Intel is pretty good at determining what costs more, so if it keeps on creating integrated chips, it is very likely that they have more money as a result of that design choice than the alternative.
 
There is a cheap 16-core, that's an Opteron that looks like a dual 8-core FX, on a socket with quad channel memory (G34). "Cheap" as well under $1000 for e.g. Opteron 6378, which is 2.4GHz Piledriver (+ turbo).

But it's not that good compared to 6-core Sandy Bridge and up.
 
One item of note is that running with the base clock for a Haswell Xeon in AVX is not what is on the spec page.
http://www.anandtech.com/show/8423/intel-xeon-e5-version-3-up-to-18-haswell-ep-cores-/5

The 2699 has a base of 1.9 if it detects AVX.
This is time-based throttling as well, rather than a check of the buffers. The altered status can hang around for a millisecond, which is absolutely glacial relative to the cores themselves. It sounds like a physical/electrical consideration and not as effective as Intel's management tends to be. This seems to point to greater difficulty in satisfying the disparate demands high-performance generalist cores are being saddled with, at least for current cores.
Should we expect the AVX base clock to drop further (relative to normal base clock) with the upcoming introduction of AVX-512?
 
I can see the benefit, since the amount of hardware being driven is increasing significantly. It could increase the range, or insert additional brackets for different reasons besides AVX or no AVX.
I have only seen a clear reference to the different AVX range being a consideration for Xeons.

I'm not clear on whether client versions of Skylake will have AVX512, at least for now it is a Skylake Xeon and Xeon Phi extension.

Skylake is a different architecture, so the circumstances that lead to this specific mode could be significantly different in later chips. One possibility is that the different clock modes and the apparent use of AVX512 in Xeon/HPC chips points to a more complex trade-off than Intel found worthwhile in the client space.

That there can be different clock limits based on instruction usage doesn't strike me as ideal, but it is understandable. What I found noteworthy is that there may be non-obvious reasons for why Intel's clock management has comparatively long wall-clock latencies for switching modes, and it's rather coarse in activation rather than querying activity or what's on the queues at nanosecond and microsecond speeds.
That could be something that might change with an improved architecture.
 
What I found interesting is how much hotter my haswell-e gets running avx2 code (I think). I'm away for a bit so I can't get exact numbers, but prime95's torture test (avx2 based) causes my cpu to run absurdly hotter than other benchmarks that max it out (I can't remember exactly but I want to say something like 20 degrees hotter). Now obviously this is highly flawed (who knows what prime95 is doing compared to other benchmarks) but I do suspect at least some of the extra heat is generated from utilizing the larger vector set.

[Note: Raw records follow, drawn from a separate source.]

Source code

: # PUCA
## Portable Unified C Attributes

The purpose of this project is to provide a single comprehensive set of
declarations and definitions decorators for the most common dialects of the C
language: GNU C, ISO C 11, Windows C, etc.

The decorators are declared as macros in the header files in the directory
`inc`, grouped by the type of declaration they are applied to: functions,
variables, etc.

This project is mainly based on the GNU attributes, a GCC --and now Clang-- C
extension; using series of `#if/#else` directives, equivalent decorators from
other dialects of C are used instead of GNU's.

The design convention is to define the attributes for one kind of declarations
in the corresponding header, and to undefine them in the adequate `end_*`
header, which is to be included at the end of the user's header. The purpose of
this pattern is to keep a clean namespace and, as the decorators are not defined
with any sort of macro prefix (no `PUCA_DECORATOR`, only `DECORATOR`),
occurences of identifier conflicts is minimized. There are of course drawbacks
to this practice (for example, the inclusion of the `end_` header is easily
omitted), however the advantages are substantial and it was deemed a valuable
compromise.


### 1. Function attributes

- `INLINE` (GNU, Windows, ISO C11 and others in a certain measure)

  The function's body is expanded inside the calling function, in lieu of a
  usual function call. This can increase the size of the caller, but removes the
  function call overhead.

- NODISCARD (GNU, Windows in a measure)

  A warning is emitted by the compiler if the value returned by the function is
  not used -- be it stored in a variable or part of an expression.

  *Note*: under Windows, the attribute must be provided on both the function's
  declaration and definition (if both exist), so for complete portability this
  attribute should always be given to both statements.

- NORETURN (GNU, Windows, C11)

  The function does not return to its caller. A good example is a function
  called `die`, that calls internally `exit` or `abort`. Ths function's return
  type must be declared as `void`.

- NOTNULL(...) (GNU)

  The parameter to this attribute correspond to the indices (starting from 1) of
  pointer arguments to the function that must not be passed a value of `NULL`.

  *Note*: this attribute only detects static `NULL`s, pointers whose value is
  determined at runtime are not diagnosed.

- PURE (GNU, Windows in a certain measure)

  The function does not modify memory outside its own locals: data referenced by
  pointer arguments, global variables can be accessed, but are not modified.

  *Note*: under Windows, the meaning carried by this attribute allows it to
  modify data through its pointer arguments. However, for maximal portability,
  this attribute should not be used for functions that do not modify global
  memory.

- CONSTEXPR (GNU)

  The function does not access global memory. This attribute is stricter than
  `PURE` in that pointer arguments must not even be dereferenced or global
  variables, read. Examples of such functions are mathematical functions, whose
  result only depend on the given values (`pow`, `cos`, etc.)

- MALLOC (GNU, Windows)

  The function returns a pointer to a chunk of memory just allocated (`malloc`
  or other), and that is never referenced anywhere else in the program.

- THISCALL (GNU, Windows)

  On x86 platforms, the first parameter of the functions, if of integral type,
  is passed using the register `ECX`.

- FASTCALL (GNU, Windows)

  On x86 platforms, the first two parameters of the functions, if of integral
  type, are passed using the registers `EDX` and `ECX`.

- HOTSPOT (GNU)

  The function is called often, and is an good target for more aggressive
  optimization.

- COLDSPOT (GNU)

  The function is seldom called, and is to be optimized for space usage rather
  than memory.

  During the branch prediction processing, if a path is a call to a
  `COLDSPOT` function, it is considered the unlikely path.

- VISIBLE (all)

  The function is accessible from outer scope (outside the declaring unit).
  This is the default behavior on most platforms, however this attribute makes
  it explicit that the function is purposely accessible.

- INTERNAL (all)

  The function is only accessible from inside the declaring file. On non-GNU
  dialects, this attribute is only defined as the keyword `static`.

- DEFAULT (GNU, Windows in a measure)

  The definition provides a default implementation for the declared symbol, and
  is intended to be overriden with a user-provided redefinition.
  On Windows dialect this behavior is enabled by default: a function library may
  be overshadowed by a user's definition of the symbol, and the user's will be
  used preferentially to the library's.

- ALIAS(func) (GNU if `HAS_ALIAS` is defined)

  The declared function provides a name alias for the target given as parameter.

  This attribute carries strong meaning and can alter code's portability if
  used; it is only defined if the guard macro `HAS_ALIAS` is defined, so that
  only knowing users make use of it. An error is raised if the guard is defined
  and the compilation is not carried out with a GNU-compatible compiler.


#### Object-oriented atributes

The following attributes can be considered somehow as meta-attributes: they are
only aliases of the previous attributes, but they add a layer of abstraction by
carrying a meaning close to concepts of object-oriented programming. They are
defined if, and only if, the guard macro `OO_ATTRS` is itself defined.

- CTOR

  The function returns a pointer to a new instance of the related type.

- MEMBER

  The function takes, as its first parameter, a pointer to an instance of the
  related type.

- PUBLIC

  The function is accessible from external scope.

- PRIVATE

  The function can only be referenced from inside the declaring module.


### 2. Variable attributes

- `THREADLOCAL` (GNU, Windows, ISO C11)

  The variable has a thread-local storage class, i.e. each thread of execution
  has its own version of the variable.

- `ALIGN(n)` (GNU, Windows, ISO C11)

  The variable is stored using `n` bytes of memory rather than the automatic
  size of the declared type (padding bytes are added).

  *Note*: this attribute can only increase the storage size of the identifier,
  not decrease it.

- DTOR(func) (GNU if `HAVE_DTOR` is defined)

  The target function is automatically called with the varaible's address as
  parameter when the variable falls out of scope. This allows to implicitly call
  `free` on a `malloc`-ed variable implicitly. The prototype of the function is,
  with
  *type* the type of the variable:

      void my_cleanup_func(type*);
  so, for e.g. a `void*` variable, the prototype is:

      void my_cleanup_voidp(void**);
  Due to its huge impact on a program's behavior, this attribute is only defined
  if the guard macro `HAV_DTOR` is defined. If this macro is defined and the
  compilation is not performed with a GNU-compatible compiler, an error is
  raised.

It would be interesting if there was a multithreaded micro benchmark that allowed someone to compare the power usage of 128-bit vector instructions versus their 256-bit counterparts. I would be curious to know the "cost" of going wider.
 
What I found interesting is how much hotter my haswell-e gets running avx2 code (I think).
Yeah there's really no magic here guys - it takes a lot more power to be doing all that extra SIMD stuff and the vast majority of code barely touches the throughput of Haswell, etc. Thus rather than constrain *all code* to lower frequencies, it makes more sense to only constrain code that is actually using a significant portion of the machine (i.e. AVX2). I agree that it is non-ideal that it takes so "long" to transition between the states, but presumably there's a fair amount of complexity there. I don't believe normal turbo bin transitions happen at a much higher rate than that anyways, correct?
 
I'm not clear on whether client versions of Skylake will have AVX512, at least for now it is a Skylake Xeon and Xeon Phi extension.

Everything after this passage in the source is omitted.